Co-Branding: Me and Us

In its simplest form, the phenomenon of a brandividual will look like "co-branding," two brands coming together toward a common goal. There is the personal “brand” (the individual’s reputation, network, history) and the organization’s “brand”, being expressed simultaneously to advance the organization’s goals.

Borrowed Interest in "me" to attract attention to "us"

If you’ve ever been to an auto show and seen spokesmodels draped over the hoods of new cars, or watched a commercial for online trading site with a cute (or freaky) talking baby, you’ve seen borrowed interest at work. The attention of the viewer is ‘caught’ by the character with an easy, general appeal (e.g., the model, the baby) and then the attention is transferred to what is being sold (the car, the trading site). See how it works in photo of the kitty– how cute, and look, Arm & Hammer! Awwww….


The mechanisms of borrowed interest help make Brandividuals work. The brandividual borrows the stakeholders’ interest in the brandividual’s personality and uses it to draw attention to the organization’s message.

Borrowed trust in "me" to engender trust in "us"

The brandividual also borrows the stakeholder’s developing trust in the brandividual him or herself to trigger and develop a sense of trust in the organization and it s identity.

One foot in each camp

The brandividual’s role is designed so that the brandividual needs to serve both his or her personal reputation as well as the organization’s reputation. Because the brandividual is using his or her own reputation to attract and sell the organization, there is a built in mechanism that protects the individual from falling over to the dark side and becoming the organization’s lackey. The brandividual’s personal reputation and his or her desire to remain personally authentic acts as a check against tipping ever interaction with stakeholders to serve just the organization.

The brandividual needs to sustain the stakeholders’ trust, first in his or her own reputation and then in the organization’s reputation. Acting in an untrustworthy manner as an individual, or engaging in untrustworthy behavior on behalf of the organizations, erodes the stakeholders’ trust in both of them. Because the brandividual’s own reputation is always on the line, respect for ones own reputation prevents the brandividual from going too far in (1) selling the organization’s point of view or (2) contradicting her own perspectives.

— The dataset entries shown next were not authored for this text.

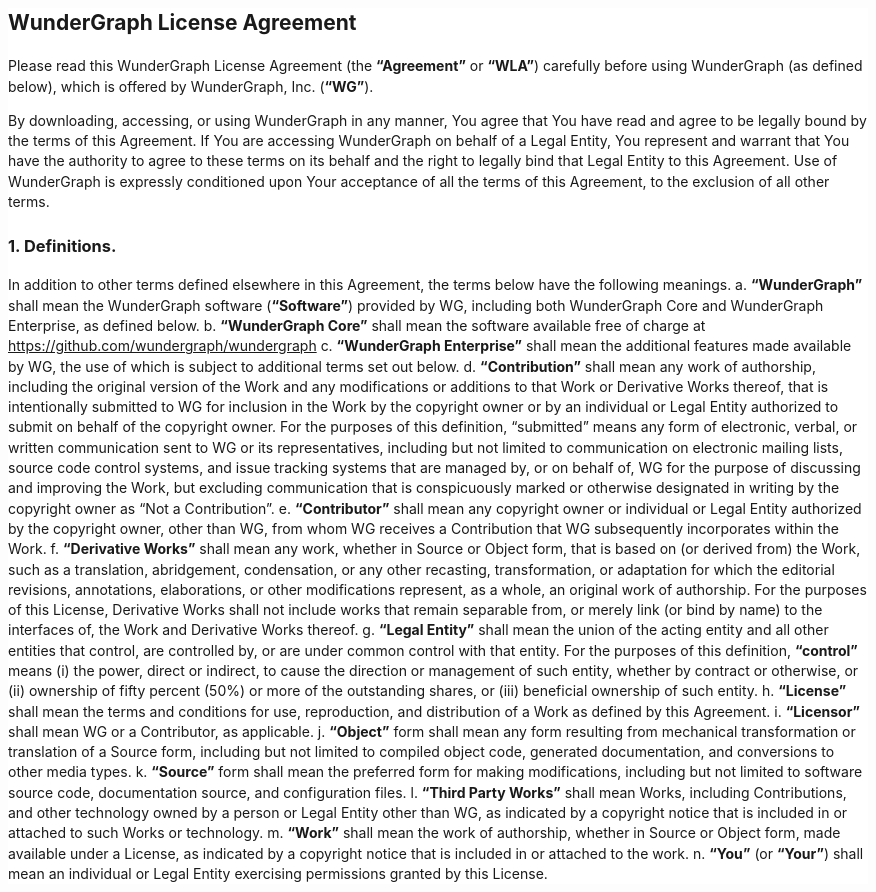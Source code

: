 ## WunderGraph License Agreement

Please read this WunderGraph License Agreement (the **“Agreement”** or **“WLA”**) carefully before using WunderGraph (as defined below), which is offered by WunderGraph, Inc. (**“WG”**).

By downloading, accessing, or using WunderGraph in any manner, You agree that You have read and agree to be legally bound by the terms of this Agreement. If You are accessing WunderGraph on behalf of a Legal Entity, You represent and warrant that You have the authority to agree to these terms on its behalf and the right to legally bind that Legal Entity to this Agreement. Use of WunderGraph is expressly conditioned upon Your acceptance of all the terms of this Agreement, to the exclusion of all other terms.

### 1. Definitions.
In addition to other terms defined elsewhere in this Agreement, the terms below have the following meanings.
  a. **“WunderGraph”** shall mean the WunderGraph software (**“Software”**) provided by WG, including both WunderGraph Core and WunderGraph Enterprise, as defined below.
  b. **“WunderGraph Core”** shall mean the software available free of charge at https://github.com/wundergraph/wundergraph
  c. **“WunderGraph Enterprise”** shall mean the additional features made available by WG, the use of which is subject to additional terms set out below.
  d. **“Contribution”** shall mean any work of authorship, including the original version of the Work and any modifications or additions to that Work or Derivative Works thereof, that is intentionally submitted to WG for inclusion in the Work by the copyright owner or by an individual or Legal Entity authorized to submit on behalf of the copyright owner. For the purposes of this definition, “submitted” means any form of electronic, verbal, or written communication sent to WG or its representatives, including but not limited to communication on electronic mailing lists, source code control systems, and issue tracking systems that are managed by, or on behalf of, WG for the purpose of discussing and improving the Work, but excluding communication that is conspicuously marked or otherwise designated in writing by the copyright owner as “Not a Contribution”.
  e. **“Contributor”** shall mean any copyright owner or individual or Legal Entity authorized by the copyright owner, other than WG, from whom WG receives a Contribution that WG subsequently incorporates within the Work.
  f. **“Derivative Works”** shall mean any work, whether in Source or Object form, that is based on (or derived from) the Work, such as a translation, abridgement, condensation, or any other recasting, transformation, or adaptation for which the editorial revisions, annotations, elaborations, or other modifications represent, as a whole, an original work of authorship. For the purposes of this License, Derivative Works shall not include works that remain separable from, or merely link (or bind by name) to the interfaces of, the Work and Derivative Works thereof.
  g. **“Legal Entity”** shall mean the union of the acting entity and all other entities that control, are controlled by, or are under common control with that entity. For the purposes of this definition, **“control”** means (i) the power, direct or indirect, to cause the direction or management of such entity, whether by contract or otherwise, or (ii) ownership of fifty percent (50%) or more of the outstanding shares, or (iii) beneficial ownership of such entity.
  h. **“License”** shall mean the terms and conditions for use, reproduction, and distribution of a Work as defined by this Agreement.
  i. **“Licensor”** shall mean WG or a Contributor, as applicable.
  j. **“Object”** form shall mean any form resulting from mechanical transformation or translation of a Source form, including but not limited to compiled object code, generated documentation, and conversions to other media types.
  k. **“Source”** form shall mean the preferred form for making modifications, including but not limited to software source code, documentation source, and configuration files.
  l. **“Third Party Works”** shall mean Works, including Contributions, and other technology owned by a person or Legal Entity other than WG, as indicated by a copyright notice that is included in or attached to such Works or technology.
  m. **“Work”** shall mean the work of authorship, whether in Source or Object form, made available under a License, as indicated by a copyright notice that is included in or attached to the work.
  n. **“You”** (or **“Your”**) shall mean an individual or Legal Entity exercising permissions granted by this License.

200906172126.jpg Pushing back, with both feet

There are many situations and organizational roles in which an organization member ends up selling out his or her own sense of what is right in order to do what is (supposedly) best for the organization. Rather than trying to balance his need to act in an authentic way with the organization’s needs, the individual capitulates and puts both feet on the organization’s side. Usually when this happens the individual’s personal reputation is damaged in his eyes alone because the only people who see him sell himself out are others who are similarly prioritizing the organization’s needs over their own.

In contrast, the actions of brandividuals are seen by stakeholders who are depending upon the brandividual to behave in a self-respecting, reputation-protecting way. So, to maintain his reputation in the eyes of the stakeholders he is interacting with, the brandividual may sometimes have to push back against the organization’s demands.

It’s this willingness and ability to push back, even more than the brandividual’s ability to balance, that sustains the individual’s reputation and makes the brandividual role special.

Arm & Hammer Spokesmodel kitten, by Malingering on Flickr
Trust Me Ninja by Nopodemosmas on Flickr
Sparrow Gymnastics by Ehoyer on Flickr


Joseph Logan June 18, 2009 at 4:35 am

What you describe is a delicate and extremely challenging political and power-based dance. Art Kleiner’s book “Who Really Matters” discusses some of the politics in organizational environments in a brutally honest fashion.

I wonder if there is an inverse proportion between individual expression and firm size?
.-= Joseph Logan´s last blog ..King revisits econ-soc paper =-.

nino June 18, 2009 at 6:23 pm

good article, interesting points … i agree!